Jason Baker
1417 Columbia #2
Lafayette, IN 47901
765-532-1433
baker29@cs.purdue.edu

Objective

A challenging position developing software in Java, C, or C++.

Experience

11/2002-present Research Assistant, Purdue University.

While at Purdue, I have worked on the Ovm Java Virtual Machine. Ovm is currently being used by several companies to evaluate Realtime Java, and was recently used in an unmanned aerial vehicle by Boeing. My contributions to Ovm include a bytecode-to-C++ compiler, a conservative garbage collector, and various smaller components.

Publications

  • Krzysztof Palacz, Jason Baker, Chapman Flack, Christian Grothoff, Hiroshi Yamauchi, and Jan Vitek. Engineering a Customizable Intermediate Representation. In Science of Computer Programming, 57(3):357-378, July 2005.
  • Jeremy Manson, Jason Baker, Antonio Cunie, Suresh Jagannathan, Marek Prochazka, Bin Xin, Jan Vitek. Preemptible Atomic Regions for Real-time Java. In the proceedings of The 26th IEEE Real-Time Systems Symposium, Miami Florida, Dec. 2005.
  • Jason Baker, Atonio Cunie, Chapman Flack, Filip Pizlo, Marek Prochazka, Jan Vitek, Austin Armbruster, Edward Pla, and David Holmes. Real-time Java in Avionics Applications. To appear in the proceedings of The 12th IEEE Real-Time and Embedded Technology and Applications Symposium San Jose, California, Apr. 2006.
8/2001 - 8/2002 Research Associate, University of Utah.

  • I adapted the JanosVM Java Virtual Machine's profiling mechanism to use the x86 real-time clock interrupt when JanosVM is configured as an operating system kernel.
  • I started work on refactoring tools for the Jiazzi component system for Java. Jiazzi allows independently defined components to be statically linked to build complete applications. My refactoring tools replace OO techniques for implementing modularity with Jiazzi's modularity constructs. These tools convert Java packages containing interface declarations to Jiazzi component signatures, create component signatures from packages of code, remove interface inheritance and the casts that coding to interfaces in Java introduce, and eliminate occurrences of the singleton pattern and factory methods.
8/1998 - 8/2001 Research Assistant, University of Utah.

My Master's thesis involved defining an extension to Java that allows programmers to define their own syntax extensions, implementing this language as a source-to-bytecode compiler, and developing new parsing techniques needed to make it work. Before arriving at a thesis topic, I did some work on memory management for Java and on JVM internals.

Publications

8/1997 - 8/1998 Senior Analyst, OneNet ICI.

While at OneNet, I was part of a team that developed a large application in C using Informix, AIX, and a library for writing terminal-based applications called Vermont Views. Because I was one of the first programmers on this project, I was able to play a significant role.

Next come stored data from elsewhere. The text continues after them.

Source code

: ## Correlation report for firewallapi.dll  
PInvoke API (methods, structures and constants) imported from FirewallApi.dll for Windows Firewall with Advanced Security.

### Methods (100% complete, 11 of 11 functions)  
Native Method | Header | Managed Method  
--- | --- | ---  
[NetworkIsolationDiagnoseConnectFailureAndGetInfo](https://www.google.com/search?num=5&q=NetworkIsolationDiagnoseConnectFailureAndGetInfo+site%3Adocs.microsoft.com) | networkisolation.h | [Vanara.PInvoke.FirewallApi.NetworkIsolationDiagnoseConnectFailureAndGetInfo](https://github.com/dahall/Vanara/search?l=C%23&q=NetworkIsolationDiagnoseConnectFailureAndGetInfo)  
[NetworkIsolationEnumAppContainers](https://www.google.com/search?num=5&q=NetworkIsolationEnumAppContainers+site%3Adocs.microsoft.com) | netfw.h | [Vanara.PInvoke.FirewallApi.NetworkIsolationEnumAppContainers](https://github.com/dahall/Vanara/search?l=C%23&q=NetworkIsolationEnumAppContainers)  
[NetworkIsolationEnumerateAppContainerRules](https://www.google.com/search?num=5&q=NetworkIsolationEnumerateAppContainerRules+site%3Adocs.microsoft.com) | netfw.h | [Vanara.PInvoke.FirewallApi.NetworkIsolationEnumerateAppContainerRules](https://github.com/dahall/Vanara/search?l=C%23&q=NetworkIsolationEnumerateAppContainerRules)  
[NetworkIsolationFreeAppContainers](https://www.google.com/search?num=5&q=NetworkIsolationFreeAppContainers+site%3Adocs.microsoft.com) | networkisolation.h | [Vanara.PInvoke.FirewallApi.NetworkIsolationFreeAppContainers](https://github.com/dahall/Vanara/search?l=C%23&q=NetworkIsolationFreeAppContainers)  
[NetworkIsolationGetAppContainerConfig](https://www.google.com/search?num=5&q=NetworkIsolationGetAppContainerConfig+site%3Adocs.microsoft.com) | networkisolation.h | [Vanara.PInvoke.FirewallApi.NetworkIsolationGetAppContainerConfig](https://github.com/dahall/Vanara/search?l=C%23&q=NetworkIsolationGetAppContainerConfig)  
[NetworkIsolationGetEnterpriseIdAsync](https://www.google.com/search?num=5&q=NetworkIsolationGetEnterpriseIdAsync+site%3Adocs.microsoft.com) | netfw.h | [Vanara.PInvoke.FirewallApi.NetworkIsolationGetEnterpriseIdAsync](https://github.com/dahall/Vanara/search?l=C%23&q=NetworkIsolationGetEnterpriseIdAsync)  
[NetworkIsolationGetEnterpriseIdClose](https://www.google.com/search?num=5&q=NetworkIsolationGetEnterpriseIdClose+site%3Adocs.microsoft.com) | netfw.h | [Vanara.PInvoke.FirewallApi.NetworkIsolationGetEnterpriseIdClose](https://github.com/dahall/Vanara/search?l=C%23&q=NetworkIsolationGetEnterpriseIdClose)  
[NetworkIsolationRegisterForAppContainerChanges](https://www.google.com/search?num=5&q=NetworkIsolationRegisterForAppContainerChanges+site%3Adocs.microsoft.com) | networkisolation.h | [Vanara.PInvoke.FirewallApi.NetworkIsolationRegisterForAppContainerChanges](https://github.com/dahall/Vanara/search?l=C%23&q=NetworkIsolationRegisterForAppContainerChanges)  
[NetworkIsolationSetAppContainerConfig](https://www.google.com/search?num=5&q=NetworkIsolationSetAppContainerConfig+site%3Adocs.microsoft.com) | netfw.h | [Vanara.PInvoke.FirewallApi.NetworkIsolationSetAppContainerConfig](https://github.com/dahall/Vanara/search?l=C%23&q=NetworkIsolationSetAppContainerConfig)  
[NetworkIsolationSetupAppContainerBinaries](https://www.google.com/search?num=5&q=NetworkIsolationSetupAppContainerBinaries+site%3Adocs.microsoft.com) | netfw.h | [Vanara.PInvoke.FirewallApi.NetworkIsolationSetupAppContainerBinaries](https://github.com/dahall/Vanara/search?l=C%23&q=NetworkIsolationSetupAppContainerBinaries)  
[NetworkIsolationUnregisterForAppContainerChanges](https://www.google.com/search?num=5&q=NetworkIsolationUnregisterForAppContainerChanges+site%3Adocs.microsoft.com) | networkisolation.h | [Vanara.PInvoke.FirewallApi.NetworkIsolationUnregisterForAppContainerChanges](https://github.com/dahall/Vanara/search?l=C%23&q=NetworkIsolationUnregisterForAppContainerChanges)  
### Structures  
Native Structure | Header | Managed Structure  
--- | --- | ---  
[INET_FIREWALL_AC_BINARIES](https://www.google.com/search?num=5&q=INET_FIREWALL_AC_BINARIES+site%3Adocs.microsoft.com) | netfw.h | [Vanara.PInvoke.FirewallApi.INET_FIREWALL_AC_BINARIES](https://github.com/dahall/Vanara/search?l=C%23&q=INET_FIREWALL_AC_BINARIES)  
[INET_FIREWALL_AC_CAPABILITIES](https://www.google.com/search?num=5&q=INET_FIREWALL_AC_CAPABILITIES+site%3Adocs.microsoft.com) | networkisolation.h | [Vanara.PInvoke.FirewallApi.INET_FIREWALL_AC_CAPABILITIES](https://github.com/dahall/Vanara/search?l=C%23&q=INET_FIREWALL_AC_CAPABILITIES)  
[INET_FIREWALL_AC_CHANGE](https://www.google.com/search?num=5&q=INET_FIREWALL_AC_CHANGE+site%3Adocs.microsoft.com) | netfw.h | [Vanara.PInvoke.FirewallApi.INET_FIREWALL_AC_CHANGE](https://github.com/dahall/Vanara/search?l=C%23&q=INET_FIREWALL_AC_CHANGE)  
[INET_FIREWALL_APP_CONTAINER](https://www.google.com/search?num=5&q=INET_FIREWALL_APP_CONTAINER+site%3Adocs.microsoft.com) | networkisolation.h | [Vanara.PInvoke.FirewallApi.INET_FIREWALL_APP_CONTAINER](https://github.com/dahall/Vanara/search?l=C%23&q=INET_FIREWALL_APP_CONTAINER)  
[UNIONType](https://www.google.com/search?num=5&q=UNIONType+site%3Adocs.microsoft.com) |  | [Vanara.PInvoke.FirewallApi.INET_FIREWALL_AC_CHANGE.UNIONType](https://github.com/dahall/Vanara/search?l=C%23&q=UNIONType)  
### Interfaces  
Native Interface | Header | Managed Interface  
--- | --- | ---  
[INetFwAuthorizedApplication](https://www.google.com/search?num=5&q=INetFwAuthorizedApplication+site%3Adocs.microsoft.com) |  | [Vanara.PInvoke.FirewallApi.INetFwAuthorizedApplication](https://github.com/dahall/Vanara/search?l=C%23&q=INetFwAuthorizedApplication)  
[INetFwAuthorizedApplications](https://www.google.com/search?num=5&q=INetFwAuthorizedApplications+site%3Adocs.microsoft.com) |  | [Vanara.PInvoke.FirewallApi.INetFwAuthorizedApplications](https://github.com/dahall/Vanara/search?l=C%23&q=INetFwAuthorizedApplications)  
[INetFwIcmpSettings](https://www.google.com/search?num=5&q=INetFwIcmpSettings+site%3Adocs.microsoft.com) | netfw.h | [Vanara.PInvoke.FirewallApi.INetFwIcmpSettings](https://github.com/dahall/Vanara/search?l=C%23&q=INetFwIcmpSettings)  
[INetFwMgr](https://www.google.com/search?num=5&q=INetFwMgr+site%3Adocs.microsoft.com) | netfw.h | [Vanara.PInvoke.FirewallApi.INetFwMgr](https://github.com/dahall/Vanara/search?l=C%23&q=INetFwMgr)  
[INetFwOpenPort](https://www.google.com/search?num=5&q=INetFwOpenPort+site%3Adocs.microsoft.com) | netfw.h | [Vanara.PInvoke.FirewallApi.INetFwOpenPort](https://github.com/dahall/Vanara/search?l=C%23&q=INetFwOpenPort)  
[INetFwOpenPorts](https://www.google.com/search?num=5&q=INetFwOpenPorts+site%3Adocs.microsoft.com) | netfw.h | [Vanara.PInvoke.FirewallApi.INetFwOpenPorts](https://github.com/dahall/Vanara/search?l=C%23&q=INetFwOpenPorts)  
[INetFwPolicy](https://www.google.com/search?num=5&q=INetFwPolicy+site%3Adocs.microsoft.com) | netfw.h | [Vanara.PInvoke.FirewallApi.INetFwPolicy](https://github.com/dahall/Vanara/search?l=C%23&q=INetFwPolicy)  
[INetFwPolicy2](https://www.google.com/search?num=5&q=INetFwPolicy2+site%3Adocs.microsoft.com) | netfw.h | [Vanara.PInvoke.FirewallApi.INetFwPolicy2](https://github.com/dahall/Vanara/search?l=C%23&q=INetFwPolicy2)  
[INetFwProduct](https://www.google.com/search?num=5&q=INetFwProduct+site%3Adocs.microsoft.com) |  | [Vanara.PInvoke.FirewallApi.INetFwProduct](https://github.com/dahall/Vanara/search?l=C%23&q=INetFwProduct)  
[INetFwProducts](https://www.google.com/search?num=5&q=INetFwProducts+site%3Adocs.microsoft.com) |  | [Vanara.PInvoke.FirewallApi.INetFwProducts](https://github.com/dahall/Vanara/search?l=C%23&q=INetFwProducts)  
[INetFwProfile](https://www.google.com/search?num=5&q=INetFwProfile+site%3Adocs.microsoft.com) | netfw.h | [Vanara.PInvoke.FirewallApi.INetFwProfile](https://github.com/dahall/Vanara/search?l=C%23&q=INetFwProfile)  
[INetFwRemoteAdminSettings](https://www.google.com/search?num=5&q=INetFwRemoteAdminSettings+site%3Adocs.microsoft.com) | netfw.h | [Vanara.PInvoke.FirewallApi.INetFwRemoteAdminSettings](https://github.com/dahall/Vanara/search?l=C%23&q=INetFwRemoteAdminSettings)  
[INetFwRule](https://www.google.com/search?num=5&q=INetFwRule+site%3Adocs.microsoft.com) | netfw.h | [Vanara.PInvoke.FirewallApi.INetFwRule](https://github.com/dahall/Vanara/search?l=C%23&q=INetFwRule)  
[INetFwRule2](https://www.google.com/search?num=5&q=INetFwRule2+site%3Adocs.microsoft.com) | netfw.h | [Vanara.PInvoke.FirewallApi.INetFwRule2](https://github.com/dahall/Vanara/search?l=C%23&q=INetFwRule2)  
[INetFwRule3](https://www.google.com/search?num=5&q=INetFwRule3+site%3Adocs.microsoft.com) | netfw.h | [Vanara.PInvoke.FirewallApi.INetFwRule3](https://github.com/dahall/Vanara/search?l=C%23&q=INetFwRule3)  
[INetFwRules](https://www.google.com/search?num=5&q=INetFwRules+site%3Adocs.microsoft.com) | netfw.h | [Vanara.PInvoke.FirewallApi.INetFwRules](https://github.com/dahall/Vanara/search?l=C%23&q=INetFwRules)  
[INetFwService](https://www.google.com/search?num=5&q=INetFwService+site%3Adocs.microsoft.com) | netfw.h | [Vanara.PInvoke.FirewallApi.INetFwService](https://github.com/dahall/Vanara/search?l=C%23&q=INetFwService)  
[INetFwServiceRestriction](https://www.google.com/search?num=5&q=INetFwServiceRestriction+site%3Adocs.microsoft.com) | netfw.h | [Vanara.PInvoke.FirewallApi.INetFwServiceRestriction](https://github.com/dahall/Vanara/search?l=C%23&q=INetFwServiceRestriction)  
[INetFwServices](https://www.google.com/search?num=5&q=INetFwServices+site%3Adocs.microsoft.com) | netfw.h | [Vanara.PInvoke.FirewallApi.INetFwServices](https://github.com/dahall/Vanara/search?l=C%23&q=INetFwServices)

  • I wrote a powerful library that used Vermont Views' structural reflection capabilities. Many library functions could be used in form callbacks directly, thus minimizing the amount of code associated with each form.
  • I modified Vermont Views' form designer to act as an application-specific code generating wizard. The original form designer generated a declaration for each callback function, and my changes made these declarations useful. Each kind of callback function was generated from a distinct template with sed. These templates captured much of the rote typing that could not be factored into the project's libraries.
  • I defined conventions for using shared libraries, and modified the build system to support them.

Awards

  • President's Award
  • Special Recognition Award

Education

12/2001Master of Science in Computer Science, University of Utah.
3/1997Bachelor of Science in Computer and Information Science, Cleveland State University.